*** AVAILABLE RECORDS ***

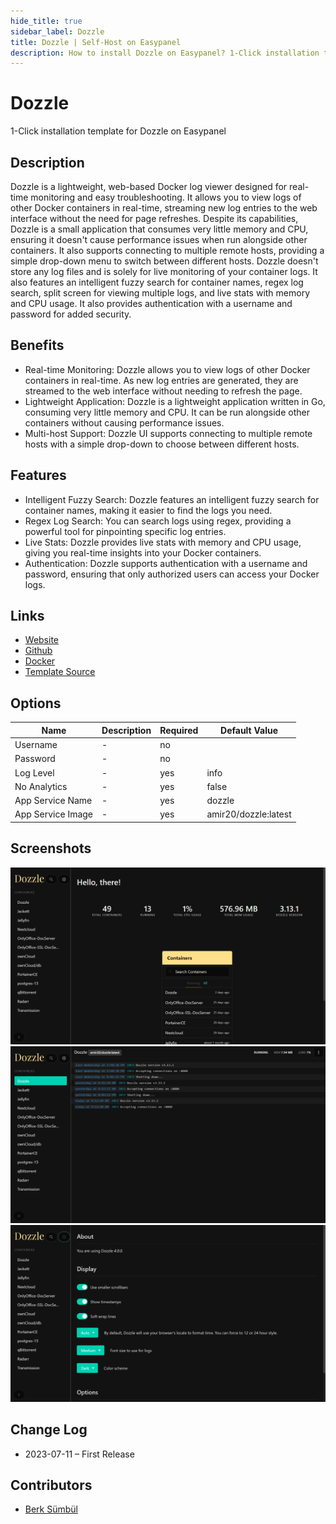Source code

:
 ```yaml
---
hide_title: true
sidebar_label: Dozzle
title: Dozzle | Self-Host on Easypanel
description: How to install Dozzle on Easypanel? 1-Click installation template for Dozzle on Easypanel
---
```


<!-- generated -->

# Dozzle

1-Click installation template for Dozzle on Easypanel

## Description

Dozzle is a lightweight, web-based Docker log viewer designed for real-time monitoring and easy troubleshooting. It allows you to view logs of other Docker containers in real-time, streaming new log entries to the web interface without the need for page refreshes. Despite its capabilities, Dozzle is a small application that consumes very little memory and CPU, ensuring it doesn&#39;t cause performance issues when run alongside other containers. It also supports connecting to multiple remote hosts, providing a simple drop-down menu to switch between different hosts. Dozzle doesn&#39;t store any log files and is solely for live monitoring of your container logs. It also features an intelligent fuzzy search for container names, regex log search, split screen for viewing multiple logs, and live stats with memory and CPU usage. It also provides authentication with a username and password for added security.

## Benefits

- Real-time Monitoring: Dozzle allows you to view logs of other Docker containers in real-time. As new log entries are generated, they are streamed to the web interface without needing to refresh the page.
- Lightweight Application: Dozzle is a lightweight application written in Go, consuming very little memory and CPU. It can be run alongside other containers without causing performance issues.
- Multi-host Support: Dozzle UI supports connecting to multiple remote hosts with a simple drop-down to choose between different hosts.

## Features

- Intelligent Fuzzy Search: Dozzle features an intelligent fuzzy search for container names, making it easier to find the logs you need.
- Regex Log Search: You can search logs using regex, providing a powerful tool for pinpointing specific log entries.
- Live Stats: Dozzle provides live stats with memory and CPU usage, giving you real-time insights into your Docker containers.
- Authentication: Dozzle supports authentication with a username and password, ensuring that only authorized users can access your Docker logs.

## Links

- [Website](https://dozzle.dev)
- [Github](https://github.com/amir20/dozzle)
- [Docker](https://hub.docker.com/r/amir20/dozzle)
- [Template Source](https://github.com/easypanel-io/templates/tree/main/templates/dozzle)

## Options

Name | Description | Required | Default Value
-|-|-|-
Username | - | no | 
Password | - | no | 
Log Level | - | yes | info
No Analytics | - | yes | false
App Service Name | - | yes | dozzle
App Service Image | - | yes | amir20/dozzle:latest

## Screenshots

![Dozzle Screenshot](./assets/screenshot1.png)
![Dozzle Screenshot](./assets/screenshot2.png)
![Dozzle Screenshot](./assets/screenshot3.png)

## Change Log

- 2023-07-11 – First Release

## Contributors

- [Berk Sümbül](https://berksmbl.com)
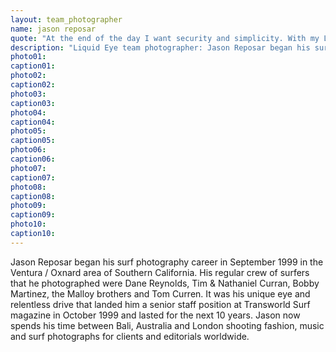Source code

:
 ```yaml
---
layout: team_photographer
name: jason reposar
quote: "At the end of the day I want security and simplicity. With my Liquid Eye set up, I have the security in knowing that my camera gear is safe, fully functional and can take a slight bang without busting up on me. I also love the fact that I haven't lost a screw or mis-threaded a port since I've been using it. It's a perfect system for me. It's idiot proof!"
description: "Liquid Eye team photographer: Jason Reposar began his surf photography career in September 1999 in the Ventura / Oxnard area of Southern California. Jason now spends his time between Bali, Australia and London shooting fashion, music and surf photographs for clients and editorials worldwide."
photo01:
caption01:
photo02:
caption02:
photo03:
caption03:
photo04:
caption04:
photo05:
caption05:
photo06:
caption06:
photo07:
caption07:
photo08:
caption08:
photo09:
caption09:
photo10:
caption10:
---
```

Jason Reposar began his surf photography career in September 1999 in the Ventura / Oxnard area of Southern California. His regular crew of surfers that he photographed were Dane Reynolds, Tim & Nathaniel Curran, Bobby Martinez, the Malloy brothers and Tom Curren. It was his unique eye and relentless drive that landed him a senior staff position at Transworld Surf magazine in October 1999 and lasted for the next 10 years. Jason now spends his time between Bali, Australia and London shooting fashion, music and surf photographs for clients and editorials worldwide.
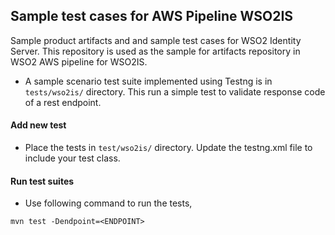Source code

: ## Sample test cases for AWS Pipeline WSO2IS

Sample product artifacts and and sample test cases for WSO2 Identity Server. This repository is used as the sample for artifacts repository in WSO2 AWS pipeline for WSO2IS.

* A sample scenario test suite implemented using Testng is in `tests/wso2is/` directory. This run a simple test to validate response code of a rest endpoint.

#### Add new test 
* Place the tests in `test/wso2is/` directory. Update the testng.xml file to include your test class.

#### Run test suites
* Use following command to run the tests,
```
mvn test -Dendpoint=<ENDPOINT>
```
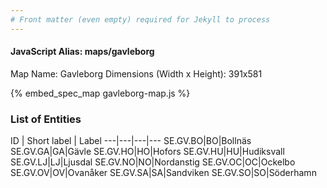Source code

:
 ```yaml
---
# Front matter (even empty) required for Jekyll to process
---
```


#### JavaScript Alias: maps/gavleborg

Map Name: Gavleborg
Dimensions (Width x Height): 391x581



{% embed_spec_map gavleborg-map.js %}

### List of Entities

ID | Short label | Label
---|---|---|---
SE.GV.BO|BO|Bollnäs
SE.GV.GA|GA|Gävle
SE.GV.HO|HO|Hofors
SE.GV.HU|HU|Hudiksvall
SE.GV.LJ|LJ|Ljusdal
SE.GV.NO|NO|Nordanstig
SE.GV.OC|OC|Ockelbo
SE.GV.OV|OV|Ovanåker
SE.GV.SA|SA|Sandviken
SE.GV.SO|SO|Söderhamn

*** End of AVAILABLE RECORDS ***

## EXERCISE GOAL
From the opening line of the entries, copy each line exactly until the line with "## Description", which is copied as well; leave out pictures.

## FINISHED EXERCISE
Source code

:
 ```yaml
---
hide_title: true
sidebar_label: Dozzle
title: Dozzle | Self-Host on Easypanel
description: How to install Dozzle on Easypanel? 1-Click installation template for Dozzle on Easypanel
---
```


<!-- generated -->

# Dozzle

1-Click installation template for Dozzle on Easypanel

## Description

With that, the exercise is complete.